Entries taken from a collection:
____

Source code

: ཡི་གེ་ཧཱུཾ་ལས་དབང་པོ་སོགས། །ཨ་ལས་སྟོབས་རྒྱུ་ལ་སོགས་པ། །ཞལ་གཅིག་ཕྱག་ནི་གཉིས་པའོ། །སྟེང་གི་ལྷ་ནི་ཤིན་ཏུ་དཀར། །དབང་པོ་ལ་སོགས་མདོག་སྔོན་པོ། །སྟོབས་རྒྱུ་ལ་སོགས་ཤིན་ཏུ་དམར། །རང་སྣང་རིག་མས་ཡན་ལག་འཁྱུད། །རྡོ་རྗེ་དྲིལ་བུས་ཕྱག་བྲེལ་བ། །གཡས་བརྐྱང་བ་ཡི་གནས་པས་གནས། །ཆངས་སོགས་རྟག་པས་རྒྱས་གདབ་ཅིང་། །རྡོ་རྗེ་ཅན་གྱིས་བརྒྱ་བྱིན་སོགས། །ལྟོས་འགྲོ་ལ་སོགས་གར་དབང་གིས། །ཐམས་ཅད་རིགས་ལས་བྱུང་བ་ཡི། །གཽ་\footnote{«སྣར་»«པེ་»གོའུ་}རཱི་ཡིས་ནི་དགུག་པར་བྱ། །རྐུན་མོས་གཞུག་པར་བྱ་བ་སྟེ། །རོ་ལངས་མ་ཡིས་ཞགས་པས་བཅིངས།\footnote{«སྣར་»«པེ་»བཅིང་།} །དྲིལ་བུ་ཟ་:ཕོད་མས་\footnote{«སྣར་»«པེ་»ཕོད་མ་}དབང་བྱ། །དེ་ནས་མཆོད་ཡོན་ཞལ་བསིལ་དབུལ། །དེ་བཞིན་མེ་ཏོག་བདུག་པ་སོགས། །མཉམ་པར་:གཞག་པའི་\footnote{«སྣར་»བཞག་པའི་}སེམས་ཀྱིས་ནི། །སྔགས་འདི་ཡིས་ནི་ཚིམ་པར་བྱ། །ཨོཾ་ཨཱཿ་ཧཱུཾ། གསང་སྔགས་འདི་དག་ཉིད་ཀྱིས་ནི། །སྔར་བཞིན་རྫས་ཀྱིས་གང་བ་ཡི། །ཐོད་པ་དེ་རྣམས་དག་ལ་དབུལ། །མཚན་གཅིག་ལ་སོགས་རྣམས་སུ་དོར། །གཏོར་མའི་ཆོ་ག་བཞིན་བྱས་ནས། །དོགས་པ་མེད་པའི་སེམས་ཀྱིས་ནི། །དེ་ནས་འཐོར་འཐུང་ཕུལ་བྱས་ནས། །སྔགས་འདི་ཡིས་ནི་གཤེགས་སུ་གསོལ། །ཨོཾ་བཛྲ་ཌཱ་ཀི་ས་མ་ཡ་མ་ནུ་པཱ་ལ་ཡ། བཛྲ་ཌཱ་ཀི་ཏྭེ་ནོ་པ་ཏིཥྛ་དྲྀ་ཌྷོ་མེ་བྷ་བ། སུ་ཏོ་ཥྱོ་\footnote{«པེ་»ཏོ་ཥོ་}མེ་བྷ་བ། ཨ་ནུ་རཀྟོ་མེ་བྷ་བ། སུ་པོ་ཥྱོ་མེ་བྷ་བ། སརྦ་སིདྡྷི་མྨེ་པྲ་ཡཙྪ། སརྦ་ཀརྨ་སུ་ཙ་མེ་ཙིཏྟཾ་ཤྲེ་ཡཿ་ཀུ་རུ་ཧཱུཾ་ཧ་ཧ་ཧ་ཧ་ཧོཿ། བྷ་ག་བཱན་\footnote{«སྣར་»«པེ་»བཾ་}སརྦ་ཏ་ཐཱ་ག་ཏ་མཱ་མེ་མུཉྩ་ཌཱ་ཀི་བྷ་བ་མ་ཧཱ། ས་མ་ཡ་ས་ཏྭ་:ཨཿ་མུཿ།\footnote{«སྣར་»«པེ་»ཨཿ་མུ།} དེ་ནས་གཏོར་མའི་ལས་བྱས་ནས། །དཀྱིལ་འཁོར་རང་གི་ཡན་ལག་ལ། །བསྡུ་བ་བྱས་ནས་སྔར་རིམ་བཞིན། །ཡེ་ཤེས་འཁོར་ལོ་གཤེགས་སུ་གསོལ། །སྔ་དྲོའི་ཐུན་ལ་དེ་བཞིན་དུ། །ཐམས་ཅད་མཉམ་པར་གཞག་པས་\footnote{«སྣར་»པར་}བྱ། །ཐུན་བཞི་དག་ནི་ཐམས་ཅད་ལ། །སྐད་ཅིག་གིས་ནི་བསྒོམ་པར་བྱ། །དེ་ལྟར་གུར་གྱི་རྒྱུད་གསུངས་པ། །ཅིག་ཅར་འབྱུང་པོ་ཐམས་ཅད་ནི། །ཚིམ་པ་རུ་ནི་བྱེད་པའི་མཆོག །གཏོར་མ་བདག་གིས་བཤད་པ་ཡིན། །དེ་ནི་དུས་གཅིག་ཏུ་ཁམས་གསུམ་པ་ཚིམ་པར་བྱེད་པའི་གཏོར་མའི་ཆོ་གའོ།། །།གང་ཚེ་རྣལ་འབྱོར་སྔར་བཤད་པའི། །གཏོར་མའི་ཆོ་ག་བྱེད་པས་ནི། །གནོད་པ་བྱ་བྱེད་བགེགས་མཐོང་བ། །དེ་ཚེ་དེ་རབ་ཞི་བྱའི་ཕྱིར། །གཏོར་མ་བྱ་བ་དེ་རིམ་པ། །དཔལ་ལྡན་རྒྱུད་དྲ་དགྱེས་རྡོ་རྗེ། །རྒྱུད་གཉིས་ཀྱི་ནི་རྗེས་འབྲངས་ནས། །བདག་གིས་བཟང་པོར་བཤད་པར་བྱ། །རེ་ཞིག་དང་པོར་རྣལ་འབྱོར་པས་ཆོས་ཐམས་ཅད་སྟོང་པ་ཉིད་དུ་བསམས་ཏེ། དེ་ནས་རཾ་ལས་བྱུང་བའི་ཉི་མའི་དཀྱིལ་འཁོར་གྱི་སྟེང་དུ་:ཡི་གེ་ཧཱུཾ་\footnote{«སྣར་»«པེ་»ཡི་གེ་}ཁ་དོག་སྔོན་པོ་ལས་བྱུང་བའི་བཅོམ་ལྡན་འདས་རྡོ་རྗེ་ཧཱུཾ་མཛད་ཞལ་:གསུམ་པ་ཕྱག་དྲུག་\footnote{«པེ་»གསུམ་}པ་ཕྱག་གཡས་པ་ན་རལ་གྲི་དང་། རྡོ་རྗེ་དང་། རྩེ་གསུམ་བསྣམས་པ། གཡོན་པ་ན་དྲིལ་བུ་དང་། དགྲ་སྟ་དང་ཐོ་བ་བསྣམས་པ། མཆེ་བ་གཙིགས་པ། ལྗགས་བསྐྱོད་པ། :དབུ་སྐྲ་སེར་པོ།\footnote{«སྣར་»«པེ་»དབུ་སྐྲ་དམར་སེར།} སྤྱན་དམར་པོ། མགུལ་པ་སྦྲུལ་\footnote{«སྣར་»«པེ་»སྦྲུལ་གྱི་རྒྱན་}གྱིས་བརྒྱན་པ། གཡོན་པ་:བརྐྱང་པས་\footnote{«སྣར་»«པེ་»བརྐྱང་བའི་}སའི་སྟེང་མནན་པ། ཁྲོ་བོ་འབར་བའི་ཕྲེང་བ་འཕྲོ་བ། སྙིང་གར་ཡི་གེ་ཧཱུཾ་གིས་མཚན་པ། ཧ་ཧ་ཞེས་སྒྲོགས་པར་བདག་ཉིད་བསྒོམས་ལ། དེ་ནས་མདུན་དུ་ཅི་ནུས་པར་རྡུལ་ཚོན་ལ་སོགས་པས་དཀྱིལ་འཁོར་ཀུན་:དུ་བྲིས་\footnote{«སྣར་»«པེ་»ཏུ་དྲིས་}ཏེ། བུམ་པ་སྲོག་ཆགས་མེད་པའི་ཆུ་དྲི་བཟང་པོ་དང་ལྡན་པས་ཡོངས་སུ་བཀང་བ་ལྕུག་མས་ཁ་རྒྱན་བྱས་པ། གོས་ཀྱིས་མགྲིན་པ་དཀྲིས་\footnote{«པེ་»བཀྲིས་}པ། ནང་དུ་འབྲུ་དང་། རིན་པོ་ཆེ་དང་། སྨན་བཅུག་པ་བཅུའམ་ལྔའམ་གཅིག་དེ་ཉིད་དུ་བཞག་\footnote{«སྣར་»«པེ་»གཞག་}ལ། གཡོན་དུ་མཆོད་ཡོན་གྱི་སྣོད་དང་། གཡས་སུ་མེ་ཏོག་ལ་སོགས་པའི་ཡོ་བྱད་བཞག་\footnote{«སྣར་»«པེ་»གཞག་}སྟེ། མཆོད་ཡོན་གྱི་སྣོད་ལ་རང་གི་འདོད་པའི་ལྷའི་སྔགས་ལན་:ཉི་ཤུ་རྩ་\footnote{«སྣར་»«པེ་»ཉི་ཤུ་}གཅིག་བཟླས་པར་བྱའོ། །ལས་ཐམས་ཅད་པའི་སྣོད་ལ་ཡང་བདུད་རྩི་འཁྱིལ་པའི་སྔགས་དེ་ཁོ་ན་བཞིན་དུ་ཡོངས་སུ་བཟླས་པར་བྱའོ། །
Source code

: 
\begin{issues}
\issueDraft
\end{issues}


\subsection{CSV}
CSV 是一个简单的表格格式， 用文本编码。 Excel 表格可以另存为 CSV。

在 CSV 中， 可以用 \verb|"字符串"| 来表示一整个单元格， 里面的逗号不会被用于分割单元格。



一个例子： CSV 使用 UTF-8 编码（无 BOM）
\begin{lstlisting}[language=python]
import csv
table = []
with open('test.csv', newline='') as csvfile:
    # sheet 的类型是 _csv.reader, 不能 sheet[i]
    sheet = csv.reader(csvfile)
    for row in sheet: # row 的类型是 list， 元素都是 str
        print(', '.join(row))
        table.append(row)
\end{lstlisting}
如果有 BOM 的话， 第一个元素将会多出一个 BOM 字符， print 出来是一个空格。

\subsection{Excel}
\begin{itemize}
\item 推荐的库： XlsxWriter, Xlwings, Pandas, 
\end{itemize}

____

## Brief
Each line from the one with "table.append(row)" through the end of the records above should be written out exactly. No other line should appear.

## Solution below
        table.append(row)
\end{lstlisting}
如果有 BOM 的话， 第一个元素将会多出一个 BOM 字符， print 出来是一个空格。

\subsection{Excel}
\begin{itemize}
\item 推荐的库： XlsxWriter, Xlwings, Pandas, 
\end{itemize}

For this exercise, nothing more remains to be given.